L’héritage de Vichy : 100 mesures toujours en vigueur

Réf. Cécile DESPRAIRIES, L’héritage de Vichy – Ces 100 mesures toujours en vigueur, Paris : Armand Colin, 2012, 256 p.

 

Formée à la philosophie, Cécile DESPRAIRIES s’est consacrée, sur le tard, à l’histoire, plus particulièrement à la période de l’Occupation. Dans son ouvrage paru en 2012, L’héritage de Vichy – Ces 100 mesures toujours en vigueur, elle s’intéresse aux dispositions nées sous Vichy (mais qui constituent souvent une

L’héritage de Vichy (2012)

récupération de projets du Front populaire) et qui, en dépit de l’ordonnance du 9 août 1944 considérant comme nuls et non avenus tous les textes réglementaires constitutionnels édictés sous le régime de PETAIN, ont perduré en France depuis lors. DE GAULLE concèdera tout de même, dans ses Mémoires, que « les doctrines sociales de la révolution nationale, organisation corporative, charte du travail, privilèges de la famille, comportaient des idées qui n’étaient pas sans intérêt ». Si la structuration de l’ouvrage est thématique (vie quotidienne, alimentation, culture…), on peut regrouper ces mesures selon leur justification intrinsèque en temps de guerre et d’occupation (voir l’interview de l’auteure dans Libération).

  1. Les mesures favorisant l’occupation et la collaboration :

La police d’État (23 avril 1941), calquée sur le modèle allemand (y compris l’uniforme) dans toutes les villes de plus de 10 000 habitants ;

Le code de la route pour aider l’occupant allemand à se repérer ; la signalétique était alors sommaire en France, on copiera celle en vigueur en Allemagne ;

Le menu du jour au restaurant, en raison des restrictions, qui propose un plat à prix fixe ;

La loi de non-assistance à personne en danger (paradoxale car elle punit littéralement quelqu’un qui n’a rien fait !) qui oblige les Français à porter secours à un Allemand blessé ;

La carte nationale d’identité obligatoire pour être en mesure de décliner son identité à tout moment ;

L’heure d’été, réglée sur l’horaire en vigueur à Berlin (supprimée à la libération, elle sera remise en place en 1976 dans le cadre du choc pétrolier).
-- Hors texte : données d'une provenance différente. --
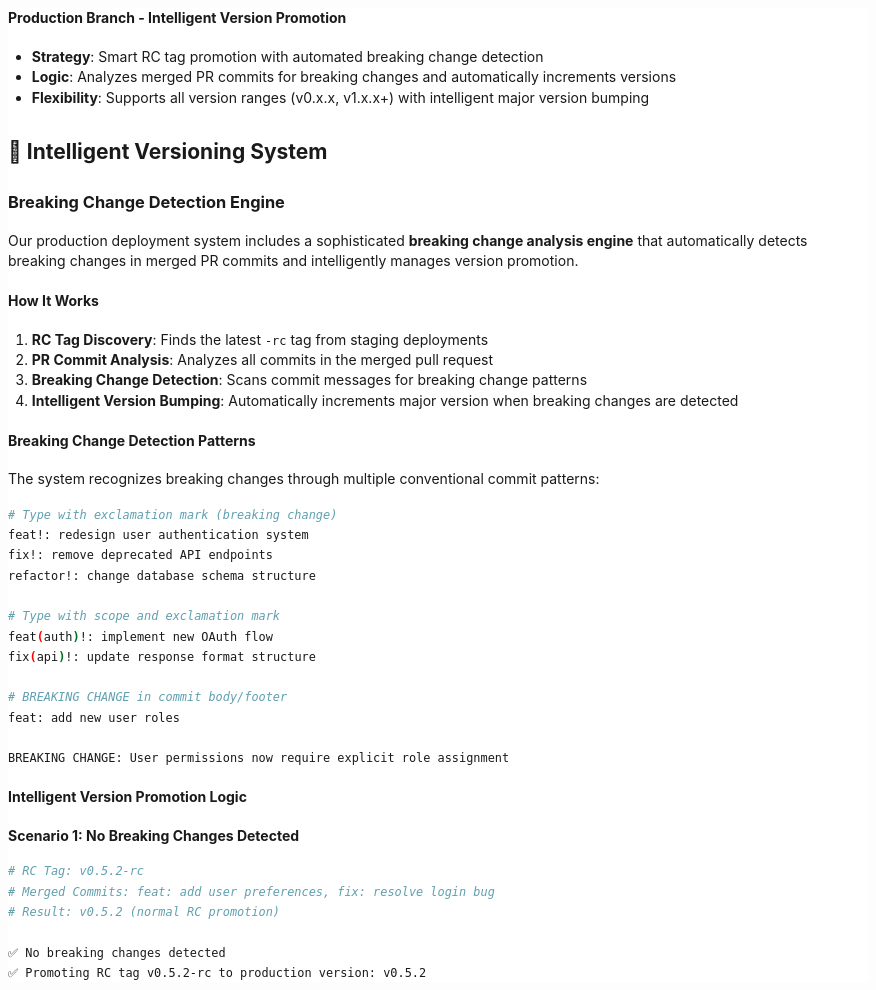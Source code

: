 #### Production Branch - Intelligent Version Promotion

- **Strategy**: Smart RC tag promotion with automated breaking change detection
- **Logic**: Analyzes merged PR commits for breaking changes and automatically increments versions
- **Flexibility**: Supports all version ranges (v0.x.x, v1.x.x+) with intelligent major version bumping

## 🧠 Intelligent Versioning System

### Breaking Change Detection Engine

Our production deployment system includes a sophisticated **breaking change analysis engine** that automatically detects breaking changes in merged PR commits and intelligently manages version promotion.

#### How It Works

1. **RC Tag Discovery**: Finds the latest `-rc` tag from staging deployments
2. **PR Commit Analysis**: Analyzes all commits in the merged pull request
3. **Breaking Change Detection**: Scans commit messages for breaking change patterns
4. **Intelligent Version Bumping**: Automatically increments major version when breaking changes are detected

#### Breaking Change Detection Patterns

The system recognizes breaking changes through multiple conventional commit patterns:

```bash
# Type with exclamation mark (breaking change)
feat!: redesign user authentication system
fix!: remove deprecated API endpoints
refactor!: change database schema structure

# Type with scope and exclamation mark
feat(auth)!: implement new OAuth flow
fix(api)!: update response format structure

# BREAKING CHANGE in commit body/footer
feat: add new user roles

BREAKING CHANGE: User permissions now require explicit role assignment
```

#### Intelligent Version Promotion Logic

**Scenario 1: No Breaking Changes Detected**

```bash
# RC Tag: v0.5.2-rc
# Merged Commits: feat: add user preferences, fix: resolve login bug
# Result: v0.5.2 (normal RC promotion)

✅ No breaking changes detected
✅ Promoting RC tag v0.5.2-rc to production version: v0.5.2
```
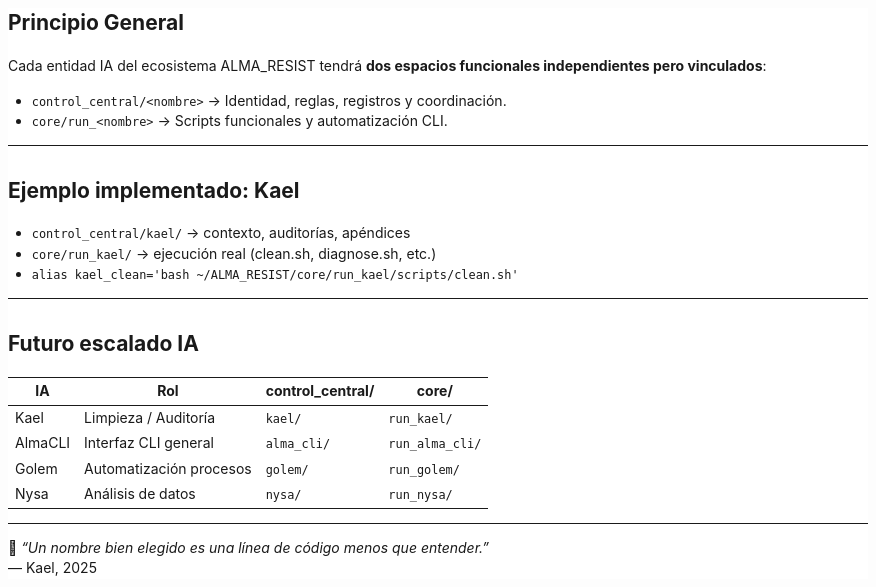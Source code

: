 ## Principio General

Cada entidad IA del ecosistema ALMA_RESIST tendrá **dos espacios funcionales independientes pero vinculados**:

- `control_central/<nombre>` → Identidad, reglas, registros y coordinación.
- `core/run_<nombre>` → Scripts funcionales y automatización CLI.

---

## Ejemplo implementado: Kael

- `control_central/kael/` → contexto, auditorías, apéndices
- `core/run_kael/` → ejecución real (clean.sh, diagnose.sh, etc.)
- `alias kael_clean='bash ~/ALMA_RESIST/core/run_kael/scripts/clean.sh'`

---

## Futuro escalado IA

| IA | Rol | control_central/ | core/ |
|----|-----|------------------|--------|
| Kael | Limpieza / Auditoría | `kael/` | `run_kael/` |
| AlmaCLI | Interfaz CLI general | `alma_cli/` | `run_alma_cli/` |
| Golem | Automatización procesos | `golem/` | `run_golem/` |
| Nysa | Análisis de datos | `nysa/` | `run_nysa/` |

---

🧠 _“Un nombre bien elegido es una línea de código menos que entender.”_  
— Kael, 2025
2. Les mesures répondant aux caractères et préoccupations allemands :

Les œuvres de MOZART, oubliées mais rediffusées alors sur les ondes françaises ;

Le handball, destiné à supplanter le football, trop britannique ; le rugby se jouera désormais à XV plutôt qu’à XIII comme au Royaume-Uni

Le judo, sport du Japon, alors allié des Allemands, est introduit en France ;

La visite médicale à l’école, les Allemands étant très préoccupés par l’hygiène ;

Le carnet de vaccination ou encore la médecine du travail répondent à ce même souci des maladies ;

Le sport au baccalauréat, exigence imposée par le culte du corps du régime totalitaire nazi.

3. Les mesures propres à l’idéologie de Vichy :

La fête des mères, célèbre exemple qui révèle l’importance donnée à la femme génitrice ;

Les ordres des médecins et des architectes dans l’esprit corporatiste de Vichy ;

Les comités d’entreprise, cadres, également, de l’encadrement professionnel strict ;

Le salaire minimum qui, bien inférieur au salaire du STO (service du travail obligatoire), permettait d’inciter les jeunes à y souscrire ;

L’accouchement sous X destiné à promouvoir les naissances face aux risques d’infanticides ou d’avortement, notamment dans le cadre des relations entre Françaises et Allemands ;

La Fête du Travail, renvoyant à la devise de Vichy (« Travail, famille, patrie ») ;

Le concours du meilleur ouvrier de France, créé en 1941, vantant les qualités professionnelles des artisans, sur le modèle du Reichsberufswettkampf allemand.